No, Not Money-Laundering….Honey-Laundering

Once I learned about the prevalence of high-fructose corn syrup in the foods we eat, and how it makes people fat, I began making even more foods from scratch using sugar or honey. I also like honey in my tea.

Now I find out that some of the honey being sold here in the U.S.A.  is actually made in China and then labeled as coming from a different country. Yes, the process really is called honey-laundering, and it’s becoming a real problem.

China is finally getting the negative attention it deserves for allowing all sorts of awful things in the foods it exports (see my recent post on fish), and is responding by sneaking its foods into this country using the subterfuge of mislabeling.

I’m going to have to find a local resource for honey, that’s for sure.

What’s for Dinner? Fish Raised on Sewage…Yum

I work hard to make sure my family eats nutritious meals. I’ll bet you do too. But even if you’re a cook-from-scratch kind of parent, it will do your family no good if the ingredients you use have toxins in them.

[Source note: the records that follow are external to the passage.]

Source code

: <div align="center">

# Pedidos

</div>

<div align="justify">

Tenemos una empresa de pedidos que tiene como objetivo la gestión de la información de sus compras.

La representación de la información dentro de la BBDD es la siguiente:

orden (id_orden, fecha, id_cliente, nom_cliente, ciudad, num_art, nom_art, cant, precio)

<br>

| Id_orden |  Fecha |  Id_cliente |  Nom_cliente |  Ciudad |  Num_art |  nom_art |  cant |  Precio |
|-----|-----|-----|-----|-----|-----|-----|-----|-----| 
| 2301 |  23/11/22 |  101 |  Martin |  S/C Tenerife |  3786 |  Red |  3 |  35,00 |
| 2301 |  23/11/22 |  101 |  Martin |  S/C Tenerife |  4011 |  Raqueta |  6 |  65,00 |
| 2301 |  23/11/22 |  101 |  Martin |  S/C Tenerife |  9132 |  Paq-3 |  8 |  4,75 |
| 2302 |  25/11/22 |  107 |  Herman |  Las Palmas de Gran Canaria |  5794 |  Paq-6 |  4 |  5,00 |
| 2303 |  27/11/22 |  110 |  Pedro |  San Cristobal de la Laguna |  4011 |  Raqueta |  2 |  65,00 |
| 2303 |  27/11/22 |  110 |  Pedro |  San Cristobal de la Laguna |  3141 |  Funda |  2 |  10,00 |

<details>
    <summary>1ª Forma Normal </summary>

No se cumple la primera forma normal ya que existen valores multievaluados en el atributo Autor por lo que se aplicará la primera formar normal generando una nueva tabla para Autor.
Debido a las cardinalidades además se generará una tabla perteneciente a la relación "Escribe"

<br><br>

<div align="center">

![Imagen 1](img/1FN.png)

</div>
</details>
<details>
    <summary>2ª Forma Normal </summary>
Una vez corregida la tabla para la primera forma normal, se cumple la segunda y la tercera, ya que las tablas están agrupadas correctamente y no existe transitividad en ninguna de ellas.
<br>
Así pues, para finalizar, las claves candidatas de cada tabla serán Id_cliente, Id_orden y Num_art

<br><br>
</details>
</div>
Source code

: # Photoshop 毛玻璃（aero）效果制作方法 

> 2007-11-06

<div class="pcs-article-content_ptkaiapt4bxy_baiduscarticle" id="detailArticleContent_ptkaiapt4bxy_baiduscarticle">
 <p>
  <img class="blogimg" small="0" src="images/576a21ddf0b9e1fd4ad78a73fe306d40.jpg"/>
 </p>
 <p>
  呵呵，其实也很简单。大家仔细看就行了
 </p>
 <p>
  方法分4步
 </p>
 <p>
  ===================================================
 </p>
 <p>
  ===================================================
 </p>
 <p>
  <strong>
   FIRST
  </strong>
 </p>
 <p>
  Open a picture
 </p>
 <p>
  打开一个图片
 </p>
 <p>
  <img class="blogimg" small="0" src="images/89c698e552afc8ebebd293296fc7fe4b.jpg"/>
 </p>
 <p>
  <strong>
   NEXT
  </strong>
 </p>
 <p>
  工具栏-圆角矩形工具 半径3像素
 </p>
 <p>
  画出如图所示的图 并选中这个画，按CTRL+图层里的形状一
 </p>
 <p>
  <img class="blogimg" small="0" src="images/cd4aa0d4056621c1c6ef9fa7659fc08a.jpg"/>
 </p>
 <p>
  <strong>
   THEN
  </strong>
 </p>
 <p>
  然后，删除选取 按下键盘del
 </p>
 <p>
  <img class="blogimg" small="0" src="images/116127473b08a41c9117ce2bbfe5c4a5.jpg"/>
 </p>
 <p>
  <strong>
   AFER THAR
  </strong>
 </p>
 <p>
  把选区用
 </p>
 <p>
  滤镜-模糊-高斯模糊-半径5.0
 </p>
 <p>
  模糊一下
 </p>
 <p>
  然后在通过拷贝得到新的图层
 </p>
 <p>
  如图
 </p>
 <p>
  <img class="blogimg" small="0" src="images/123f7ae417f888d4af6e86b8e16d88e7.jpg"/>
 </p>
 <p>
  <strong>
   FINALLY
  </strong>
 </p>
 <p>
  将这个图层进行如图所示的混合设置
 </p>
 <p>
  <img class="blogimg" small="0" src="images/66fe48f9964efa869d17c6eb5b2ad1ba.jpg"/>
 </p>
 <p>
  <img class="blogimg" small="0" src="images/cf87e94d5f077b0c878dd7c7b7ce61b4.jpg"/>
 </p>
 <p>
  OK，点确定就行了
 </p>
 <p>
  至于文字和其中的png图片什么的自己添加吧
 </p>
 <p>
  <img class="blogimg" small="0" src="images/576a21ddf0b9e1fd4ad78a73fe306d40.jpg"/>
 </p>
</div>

That’s why it’s so important that we know the sources of the food we buy. Other countries may not be as strict as we are when it comes to making sure food is not contaminated. Some don’t even check. I was buying newly affordable tilapia weekly until I learned that in China, where most of the tilapia comes from these days, fish raised for exporting live in filthy water full of sewage. We haven’t eaten tilapia since.

Then there was the news that melamine was found in baby formula. Even Chinese babies had died from this, yet China allowed it to continue until the global press publicized it, creating an outcry around the world.

Now we learn that French organic farmers have discovered that the imported-from-China soymeal they’ve been feeding their poultry is contaminated with melamine. Testing on the poultry has not shown contamination, but since the testing of the soymeal showed up to 30 times the allowable level of melamine (why is any amount allowed?), you have to wonder.

So French citizens who bought organic poultry from organic farmers at extra expense, presumably because they don’t want to eat poultry raised on antibiotics and who knows what else, got poultry that ate contaminated soymeal. I would be pretty ticked if I were them, and it makes me wonder what’s getting through to our food supply here in the U.S.

But we don’t even know where much of our food comes from. We have a six-year old country-of-origin labeling law that our government has not enforced. In fact, the USDA believes labeling should be voluntary, having already decreed that it’s not worth the cost.

I want all the food I buy to be labeled, and I don’t mean with useless phrases like “Distributed in the USA.” Yes, we know it’s distributed in the USA (duh)….what we want to know is, where did it come from? If it’s from China, I’ll take a pass. Given their track record, I just don’t trust them.